◆ TASK DIRECTIONS
Beginning with the line where "- [vagrant-aws](https://github.com/mitchellh/vagrant-aws) - Use" appears, repeat every remaining line of the entries exactly, the last line included.

SOURCE MATERIAL START

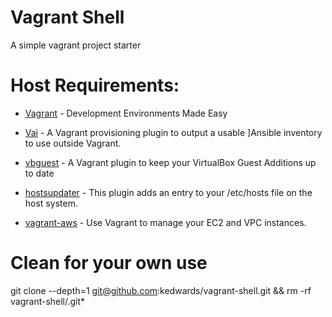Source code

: # Vagrant Shell

A simple vagrant project starter

# Host Requirements:

- [Vagrant](https://www.vagrantup.com/) - Development Environments Made Easy

- [Vai](https://github.com/cjsteel/vagrant-plugin-vai) - A Vagrant provisioning plugin to output a usable ]Ansible inventory to use outside Vagrant.

- [vbguest](https://github.com/dotless-de/vagrant-vbguest) -  A Vagrant plugin to keep your VirtualBox Guest Additions up to date

- [hostsupdater](https://github.com/cogitatio/vagrant-hostsupdater) - This plugin adds an entry to your /etc/hosts file on the host system.

- [vagrant-aws](https://github.com/mitchellh/vagrant-aws) - Use Vagrant to manage your EC2 and VPC instances.

# Clean for your own use

git clone --depth=1 git@github.com:kedwards/vagrant-shell.git && rm -rf vagrant-shell/.git\*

SOURCE MATERIAL END

◆ ANSWER TO THE EXERCISE
- [vagrant-aws](https://github.com/mitchellh/vagrant-aws) - Use Vagrant to manage your EC2 and VPC instances.

# Clean for your own use

git clone --depth=1 git@github.com:kedwards/vagrant-shell.git && rm -rf vagrant-shell/.git\*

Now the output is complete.